---------- INPUT FOR THIS TASK ----------

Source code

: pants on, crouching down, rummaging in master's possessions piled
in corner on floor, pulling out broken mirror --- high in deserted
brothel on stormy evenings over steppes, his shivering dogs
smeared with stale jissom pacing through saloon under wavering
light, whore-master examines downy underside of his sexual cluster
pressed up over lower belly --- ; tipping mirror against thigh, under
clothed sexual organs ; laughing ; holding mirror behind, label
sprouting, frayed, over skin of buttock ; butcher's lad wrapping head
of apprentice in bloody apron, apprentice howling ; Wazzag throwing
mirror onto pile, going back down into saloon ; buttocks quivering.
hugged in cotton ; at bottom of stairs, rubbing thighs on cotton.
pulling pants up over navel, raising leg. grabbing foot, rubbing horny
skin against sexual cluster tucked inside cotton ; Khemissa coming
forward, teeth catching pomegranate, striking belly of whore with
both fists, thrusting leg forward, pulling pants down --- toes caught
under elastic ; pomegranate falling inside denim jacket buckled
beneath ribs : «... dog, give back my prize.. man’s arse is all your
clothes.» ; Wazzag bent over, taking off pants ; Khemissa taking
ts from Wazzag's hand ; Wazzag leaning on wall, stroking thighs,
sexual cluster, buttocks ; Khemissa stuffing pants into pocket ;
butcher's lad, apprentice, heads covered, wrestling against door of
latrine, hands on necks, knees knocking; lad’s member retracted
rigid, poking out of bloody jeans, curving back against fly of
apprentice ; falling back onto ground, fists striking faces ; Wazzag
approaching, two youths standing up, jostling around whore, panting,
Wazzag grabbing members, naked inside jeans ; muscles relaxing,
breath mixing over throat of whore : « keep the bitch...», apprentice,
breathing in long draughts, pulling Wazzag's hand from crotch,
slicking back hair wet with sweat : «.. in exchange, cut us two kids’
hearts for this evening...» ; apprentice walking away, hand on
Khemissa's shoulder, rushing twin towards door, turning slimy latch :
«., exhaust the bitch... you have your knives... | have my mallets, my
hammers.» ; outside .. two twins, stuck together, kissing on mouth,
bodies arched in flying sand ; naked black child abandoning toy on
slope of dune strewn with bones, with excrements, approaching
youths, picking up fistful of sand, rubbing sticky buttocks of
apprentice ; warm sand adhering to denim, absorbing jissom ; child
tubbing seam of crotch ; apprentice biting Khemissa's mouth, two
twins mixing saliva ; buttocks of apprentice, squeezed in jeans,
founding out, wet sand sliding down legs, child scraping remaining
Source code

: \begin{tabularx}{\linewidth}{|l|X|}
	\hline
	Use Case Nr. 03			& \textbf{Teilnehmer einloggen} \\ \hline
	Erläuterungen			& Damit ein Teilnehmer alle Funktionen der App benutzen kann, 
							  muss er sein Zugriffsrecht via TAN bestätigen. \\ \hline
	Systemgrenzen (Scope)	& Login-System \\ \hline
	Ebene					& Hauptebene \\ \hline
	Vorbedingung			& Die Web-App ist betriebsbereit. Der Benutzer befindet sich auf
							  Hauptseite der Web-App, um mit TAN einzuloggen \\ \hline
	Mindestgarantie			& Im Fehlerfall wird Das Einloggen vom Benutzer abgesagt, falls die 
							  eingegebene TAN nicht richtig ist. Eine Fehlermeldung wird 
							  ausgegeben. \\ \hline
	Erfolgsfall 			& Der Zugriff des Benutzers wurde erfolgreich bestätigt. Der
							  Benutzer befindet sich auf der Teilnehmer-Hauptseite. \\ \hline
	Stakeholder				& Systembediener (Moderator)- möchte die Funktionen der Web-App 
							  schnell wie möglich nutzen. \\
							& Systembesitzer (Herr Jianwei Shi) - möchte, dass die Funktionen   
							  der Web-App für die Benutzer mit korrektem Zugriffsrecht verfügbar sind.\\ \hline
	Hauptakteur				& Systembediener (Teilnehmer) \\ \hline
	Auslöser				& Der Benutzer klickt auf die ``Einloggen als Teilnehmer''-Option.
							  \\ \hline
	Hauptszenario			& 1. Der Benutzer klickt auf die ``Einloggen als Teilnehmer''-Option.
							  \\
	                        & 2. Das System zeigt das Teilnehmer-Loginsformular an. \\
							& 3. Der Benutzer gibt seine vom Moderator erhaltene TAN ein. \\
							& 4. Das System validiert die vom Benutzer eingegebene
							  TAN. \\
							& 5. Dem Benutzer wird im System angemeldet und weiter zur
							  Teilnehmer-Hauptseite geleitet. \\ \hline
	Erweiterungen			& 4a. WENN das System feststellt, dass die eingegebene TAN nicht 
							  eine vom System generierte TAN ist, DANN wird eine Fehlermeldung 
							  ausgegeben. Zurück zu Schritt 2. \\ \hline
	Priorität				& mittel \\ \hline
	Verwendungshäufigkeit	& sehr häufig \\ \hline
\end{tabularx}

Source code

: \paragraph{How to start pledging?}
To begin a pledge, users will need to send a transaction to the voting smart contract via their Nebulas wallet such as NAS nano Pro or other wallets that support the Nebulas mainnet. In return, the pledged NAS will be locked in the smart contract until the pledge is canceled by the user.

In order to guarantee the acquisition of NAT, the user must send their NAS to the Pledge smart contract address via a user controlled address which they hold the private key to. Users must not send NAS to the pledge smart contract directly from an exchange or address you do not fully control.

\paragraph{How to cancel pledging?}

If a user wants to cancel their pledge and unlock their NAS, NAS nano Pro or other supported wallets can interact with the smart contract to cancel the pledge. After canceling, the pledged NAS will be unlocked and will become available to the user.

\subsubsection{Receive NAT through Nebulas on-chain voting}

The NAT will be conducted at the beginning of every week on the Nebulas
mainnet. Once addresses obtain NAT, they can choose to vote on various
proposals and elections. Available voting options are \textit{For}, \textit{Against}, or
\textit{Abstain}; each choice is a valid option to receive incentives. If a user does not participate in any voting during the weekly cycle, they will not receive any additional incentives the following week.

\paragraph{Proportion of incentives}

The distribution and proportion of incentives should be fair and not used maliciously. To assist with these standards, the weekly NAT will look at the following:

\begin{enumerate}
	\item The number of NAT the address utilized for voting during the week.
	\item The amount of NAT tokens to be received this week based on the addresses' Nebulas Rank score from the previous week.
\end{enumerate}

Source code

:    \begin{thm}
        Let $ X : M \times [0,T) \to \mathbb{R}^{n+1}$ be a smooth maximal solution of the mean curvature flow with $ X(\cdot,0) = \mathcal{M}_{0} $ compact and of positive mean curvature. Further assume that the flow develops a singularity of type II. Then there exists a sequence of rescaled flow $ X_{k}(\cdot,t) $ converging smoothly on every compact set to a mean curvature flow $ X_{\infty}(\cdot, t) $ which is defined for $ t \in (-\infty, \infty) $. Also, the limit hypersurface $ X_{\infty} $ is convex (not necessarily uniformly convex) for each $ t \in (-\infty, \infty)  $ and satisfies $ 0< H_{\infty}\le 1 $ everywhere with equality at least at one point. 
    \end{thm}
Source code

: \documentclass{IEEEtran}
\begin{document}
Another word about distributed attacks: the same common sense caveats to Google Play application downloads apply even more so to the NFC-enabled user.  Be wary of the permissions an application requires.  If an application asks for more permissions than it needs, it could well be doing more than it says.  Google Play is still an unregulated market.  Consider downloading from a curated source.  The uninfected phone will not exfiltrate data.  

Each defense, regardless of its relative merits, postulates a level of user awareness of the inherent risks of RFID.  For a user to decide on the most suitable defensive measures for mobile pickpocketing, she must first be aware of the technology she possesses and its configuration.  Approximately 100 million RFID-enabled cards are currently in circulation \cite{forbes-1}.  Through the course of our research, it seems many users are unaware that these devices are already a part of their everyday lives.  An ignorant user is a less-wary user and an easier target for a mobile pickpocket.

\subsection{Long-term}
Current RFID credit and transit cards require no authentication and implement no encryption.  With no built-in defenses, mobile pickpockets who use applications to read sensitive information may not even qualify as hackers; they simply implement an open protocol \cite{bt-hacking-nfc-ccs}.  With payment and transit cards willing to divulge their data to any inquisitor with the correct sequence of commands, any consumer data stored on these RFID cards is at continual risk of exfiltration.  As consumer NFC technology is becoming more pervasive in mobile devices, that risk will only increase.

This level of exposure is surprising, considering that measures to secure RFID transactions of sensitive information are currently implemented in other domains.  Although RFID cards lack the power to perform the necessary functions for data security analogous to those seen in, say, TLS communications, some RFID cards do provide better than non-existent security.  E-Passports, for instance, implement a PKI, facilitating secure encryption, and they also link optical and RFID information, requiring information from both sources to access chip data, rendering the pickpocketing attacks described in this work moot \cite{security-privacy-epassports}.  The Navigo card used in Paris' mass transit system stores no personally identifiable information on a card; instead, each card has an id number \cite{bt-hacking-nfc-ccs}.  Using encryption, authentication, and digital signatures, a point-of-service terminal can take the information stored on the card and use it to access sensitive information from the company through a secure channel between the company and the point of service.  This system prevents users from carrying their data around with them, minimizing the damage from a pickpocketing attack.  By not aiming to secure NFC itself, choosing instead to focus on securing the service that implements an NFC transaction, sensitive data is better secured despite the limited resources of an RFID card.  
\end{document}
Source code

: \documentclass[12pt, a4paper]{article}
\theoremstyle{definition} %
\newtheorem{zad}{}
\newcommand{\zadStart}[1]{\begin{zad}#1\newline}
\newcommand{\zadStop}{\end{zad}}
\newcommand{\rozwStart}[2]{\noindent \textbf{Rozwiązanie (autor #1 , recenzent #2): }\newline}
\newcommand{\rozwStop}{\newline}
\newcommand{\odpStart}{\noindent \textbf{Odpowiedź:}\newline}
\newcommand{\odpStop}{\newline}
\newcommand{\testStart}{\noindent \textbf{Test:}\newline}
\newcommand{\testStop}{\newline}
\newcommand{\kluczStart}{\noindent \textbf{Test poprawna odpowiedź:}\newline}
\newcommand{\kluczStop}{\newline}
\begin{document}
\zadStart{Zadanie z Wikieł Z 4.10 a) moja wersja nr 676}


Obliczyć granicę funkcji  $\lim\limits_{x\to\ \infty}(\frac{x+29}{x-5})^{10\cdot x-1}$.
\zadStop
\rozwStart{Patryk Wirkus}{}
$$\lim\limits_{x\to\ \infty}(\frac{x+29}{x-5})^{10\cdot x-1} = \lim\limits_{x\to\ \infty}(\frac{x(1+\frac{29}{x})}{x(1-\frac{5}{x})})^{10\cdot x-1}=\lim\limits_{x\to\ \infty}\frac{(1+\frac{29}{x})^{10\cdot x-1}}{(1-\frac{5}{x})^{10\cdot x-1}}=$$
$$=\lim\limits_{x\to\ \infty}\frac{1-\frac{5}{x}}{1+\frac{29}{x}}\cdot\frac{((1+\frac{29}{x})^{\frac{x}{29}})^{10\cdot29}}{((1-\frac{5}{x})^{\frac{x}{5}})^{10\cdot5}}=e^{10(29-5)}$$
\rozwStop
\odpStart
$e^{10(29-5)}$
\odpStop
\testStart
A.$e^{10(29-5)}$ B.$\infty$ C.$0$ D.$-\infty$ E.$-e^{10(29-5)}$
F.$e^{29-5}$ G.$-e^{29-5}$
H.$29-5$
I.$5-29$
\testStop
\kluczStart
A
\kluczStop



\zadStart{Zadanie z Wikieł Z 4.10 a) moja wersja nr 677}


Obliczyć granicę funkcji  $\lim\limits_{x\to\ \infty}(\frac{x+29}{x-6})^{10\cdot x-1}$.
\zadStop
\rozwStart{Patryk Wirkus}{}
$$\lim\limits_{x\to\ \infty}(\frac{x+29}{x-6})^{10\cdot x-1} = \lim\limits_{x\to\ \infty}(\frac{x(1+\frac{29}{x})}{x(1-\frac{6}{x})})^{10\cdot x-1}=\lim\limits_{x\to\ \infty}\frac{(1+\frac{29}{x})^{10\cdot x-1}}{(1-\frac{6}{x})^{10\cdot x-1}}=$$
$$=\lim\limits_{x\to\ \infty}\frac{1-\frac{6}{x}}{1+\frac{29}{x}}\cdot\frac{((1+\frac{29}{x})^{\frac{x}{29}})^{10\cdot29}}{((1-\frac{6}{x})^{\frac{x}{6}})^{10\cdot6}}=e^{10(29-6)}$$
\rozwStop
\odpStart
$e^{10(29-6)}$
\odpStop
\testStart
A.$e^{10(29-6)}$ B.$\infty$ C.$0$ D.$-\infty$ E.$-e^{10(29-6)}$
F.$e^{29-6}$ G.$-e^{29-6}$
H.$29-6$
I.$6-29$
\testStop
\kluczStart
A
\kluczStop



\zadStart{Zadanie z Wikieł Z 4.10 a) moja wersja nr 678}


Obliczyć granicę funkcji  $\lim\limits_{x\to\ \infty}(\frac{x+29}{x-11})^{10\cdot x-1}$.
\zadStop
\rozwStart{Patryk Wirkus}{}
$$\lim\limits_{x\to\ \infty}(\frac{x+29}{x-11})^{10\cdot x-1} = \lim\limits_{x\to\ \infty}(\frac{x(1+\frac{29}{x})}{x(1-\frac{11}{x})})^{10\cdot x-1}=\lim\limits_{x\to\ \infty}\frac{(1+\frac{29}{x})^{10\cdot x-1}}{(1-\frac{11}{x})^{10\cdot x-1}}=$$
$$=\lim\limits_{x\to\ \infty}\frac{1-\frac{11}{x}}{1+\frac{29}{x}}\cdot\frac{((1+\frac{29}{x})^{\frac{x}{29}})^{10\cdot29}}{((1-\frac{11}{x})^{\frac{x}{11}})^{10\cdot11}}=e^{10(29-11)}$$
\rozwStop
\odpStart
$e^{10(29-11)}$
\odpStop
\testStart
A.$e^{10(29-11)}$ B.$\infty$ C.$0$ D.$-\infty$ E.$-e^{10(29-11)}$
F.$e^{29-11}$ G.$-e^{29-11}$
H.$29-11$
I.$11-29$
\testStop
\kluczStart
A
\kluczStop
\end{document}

----------

- WHAT YOU NEED TO DO
For this task, write out exactly the lines of the entries above, starting at the line with "outside .. two" and ending at the line with "Damit ein Teilnehmer", both included, and no others.

- ANSWER TO THE PROBLEM
hammers.» ; outside .. two twins, stuck together, kissing on mouth,
bodies arched in flying sand ; naked black child abandoning toy on
slope of dune strewn with bones, with excrements, approaching
youths, picking up fistful of sand, rubbing sticky buttocks of
apprentice ; warm sand adhering to denim, absorbing jissom ; child
tubbing seam of crotch ; apprentice biting Khemissa's mouth, two
twins mixing saliva ; buttocks of apprentice, squeezed in jeans,
founding out, wet sand sliding down legs, child scraping remaining
Source code

: \begin{tabularx}{\linewidth}{|l|X|}
	\hline
	Use Case Nr. 03			& \textbf{Teilnehmer einloggen} \\ \hline
	Erläuterungen			& Damit ein Teilnehmer alle Funktionen der App benutzen kann, 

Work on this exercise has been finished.